• EXERCISE DESCRIPTION
Gather every line from the entries below that includes "merges".

======== EXTRACTED ENTRIES

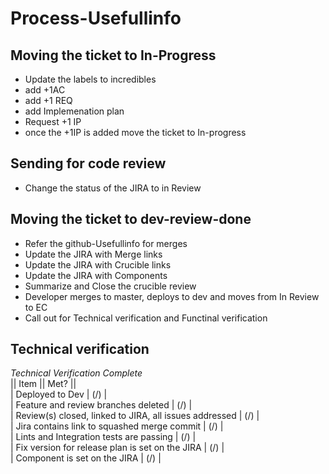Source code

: # Process-Usefullinfo

## Moving the ticket to In-Progress
* Update the labels to incredibles
* add +1AC
* add +1 REQ
* add Implemenation plan
* Request +1 IP
* once the +1IP is added move the ticket to In-progress

## Sending for code review
* Change the status of the JIRA to in Review


## Moving the ticket to dev-review-done
* Refer the github-Usefullinfo for merges
* Update the JIRA with Merge links
* Update the JIRA with Crucible links
* Update the JIRA with Components
* Summarize and Close the crucible review
* Developer merges to master, deploys to dev and moves from In Review to EC
* Call out for Technical verification and Functinal verification


## Technical verification

*Technical Verification Complete*  
|| Item || Met? ||  
| Deployed to Dev | (/) |  
| Feature and review branches deleted | (/) |  
| Review(s) closed, linked to JIRA, all issues addressed | (/) |  
| Jira contains link to squashed merge commit | (/) |    
| Lints and Integration tests are passing | (/) |   
| Fix version for release plan is set on the JIRA | (/) |  
| Component is set on the JIRA | (/) |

================

• RESULT OF THE EXERCISE
* Refer the github-Usefullinfo for merges
* Developer merges to master, deploys to dev and moves from In Review to EC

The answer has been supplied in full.